REQUIRED ACTION: Among the records, which lines hold the word "Investigate"? Pick them out.

TASK INPUT:
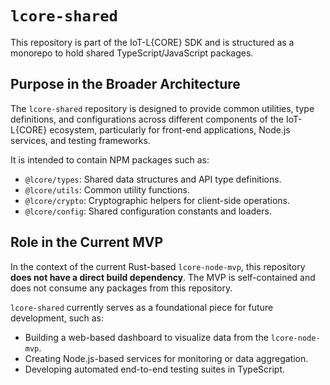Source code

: # `lcore-shared`

This repository is part of the IoT-L{CORE} SDK and is structured as a monorepo to hold shared TypeScript/JavaScript packages.

## Purpose in the Broader Architecture

The `lcore-shared` repository is designed to provide common utilities, type definitions, and configurations across different components of the IoT-L{CORE} ecosystem, particularly for front-end applications, Node.js services, and testing frameworks.

It is intended to contain NPM packages such as:
- `@lcore/types`: Shared data structures and API type definitions.
- `@lcore/utils`: Common utility functions.
- `@lcore/crypto`: Cryptographic helpers for client-side operations.
- `@lcore/config`: Shared configuration constants and loaders.

## Role in the Current MVP

In the context of the current Rust-based `lcore-node-mvp`, this repository **does not have a direct build dependency**. The MVP is self-contained and does not consume any packages from this repository.

`lcore-shared` currently serves as a foundational piece for future development, such as:
- Building a web-based dashboard to visualize data from the `lcore-node-mvp`.
- Creating Node.js-based services for monitoring or data aggregation.
- Developing automated end-to-end testing suites in TypeScript.
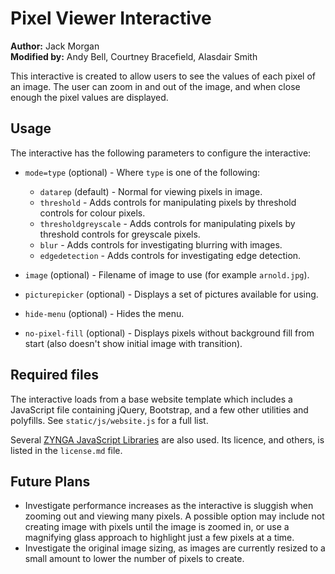 # Pixel Viewer Interactive

**Author:** Jack Morgan  
**Modified by:** Andy Bell, Courtney Bracefield, Alasdair Smith

This interactive is created to allow users to see the values of each pixel of an image.
The user can zoom in and out of the image, and when close enough the pixel values are displayed.

## Usage

The interactive has the following parameters to configure the interactive:

- `mode=type` (optional) - Where `type` is one of the following:

  - `datarep` (default) - Normal for viewing pixels in image.
  - `threshold` - Adds controls for manipulating pixels by threshold controls for colour pixels.
  - `thresholdgreyscale` - Adds controls for manipulating pixels by threshold controls for greyscale pixels.
  - `blur` - Adds controls for investigating blurring with images.
  - `edgedetection` - Adds controls for investigating edge detection.

- `image` (optional) - Filename of image to use (for example `arnold.jpg`).
- `picturepicker` (optional) - Displays a set of pictures available for using.
- `hide-menu` (optional) - Hides the menu.
- `no-pixel-fill` (optional) - Displays pixels without background fill from start (also doesn't show initial image with transition).

## Required files

The interactive loads from a base website template which includes a JavaScript file containing jQuery, Bootstrap, and a few other utilities and polyfills.
See `static/js/website.js` for a full list.

Several [ZYNGA JavaScript Libraries](zynga.github.io/scroller/) are also used.
Its licence, and others, is listed in the `license.md` file.

## Future Plans

- Investigate performance increases as the interactive is sluggish when zooming out and viewing many pixels. A possible option may include not creating image with pixels until the image is zoomed in, or use a magnifying glass approach to highlight just a few pixels at a time.
- Investigate the original image sizing, as images are currently resized to a small amount to lower the number of pixels to create.
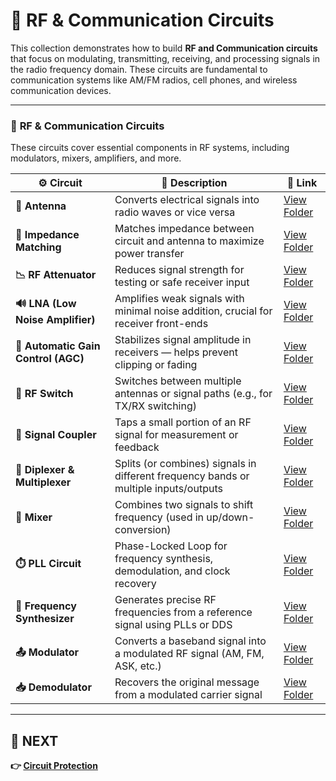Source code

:# 📡 RF & Communication Circuits

This collection demonstrates how to build **RF and Communication circuits** that focus on modulating, transmitting, receiving, and processing signals in the radio frequency domain. These circuits are fundamental to communication systems like AM/FM radios, cell phones, and wireless communication devices.

---

### 🔹 **RF & Communication Circuits**  
These circuits cover essential components in RF systems, including modulators, mixers, amplifiers, and more.

| ⚙️ Circuit                         | 📜 Description                                                                  | 🔗 Link                                              |
|------------------------------------|---------------------------------------------------------------------------------|-----------------------------------------------------|
| **📡 Antenna**                     | Converts electrical signals into radio waves or vice versa                      | [View Folder](./Antenna)                            |
| **📡 Impedance Matching**          | Matches impedance between circuit and antenna to maximize power transfer        | [View Folder](./Impedance_Matching)                 |
| **📉 RF Attenuator**               | Reduces signal strength for testing or safe receiver input                      | [View Folder](./RF_Attenuator)                      |
| **🔊 LNA (Low Noise Amplifier)**   | Amplifies weak signals with minimal noise addition, crucial for receiver front-ends | [View Folder](./LNA)                           |
| **🔄 Automatic Gain Control (AGC)**| Stabilizes signal amplitude in receivers — helps prevent clipping or fading     | [View Folder](./AGC)                                |
| **📵 RF Switch**                   | Switches between multiple antennas or signal paths (e.g., for TX/RX switching)  | [View Folder](./RF_Switch)                          |
| **🔀 Signal Coupler**              | Taps a small portion of an RF signal for measurement or feedback                | [View Folder](./Signal_Coupler)                     |
| **🔂 Diplexer & Multiplexer**      | Splits (or combines) signals in different frequency bands or multiple inputs/outputs | [View Folder](./Diplexer)         |
| **🔁 Mixer**                       | Combines two signals to shift frequency (used in up/down-conversion)            | [View Folder](./Mixer)                              |
| **⏱️ PLL Circuit**                 | Phase-Locked Loop for frequency synthesis, demodulation, and clock recovery     | [View Folder](./PLL)                                |
| **🧭 Frequency Synthesizer**       | Generates precise RF frequencies from a reference signal using PLLs or DDS      | [View Folder](./Frequency_Synthesizer)              |
| **📤 Modulator**                   | Converts a baseband signal into a modulated RF signal (AM, FM, ASK, etc.)       | [View Folder](./Modulator)                          |
| **📥 Demodulator**                 | Recovers the original message from a modulated carrier signal                   | [View Folder](./Demodulator)                        |

---

## 🔹 NEXT  
**👉 [Circuit Protection](../../Circuit_Protection)**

PROBLEM SOLUTION:
- Investigate performance increases as the interactive is sluggish when zooming out and viewing many pixels. A possible option may include not creating image with pixels until the image is zoomed in, or use a magnifying glass approach to highlight just a few pixels at a time.
- Investigate the original image sizing, as images are currently resized to a small amount to lower the number of pixels to create.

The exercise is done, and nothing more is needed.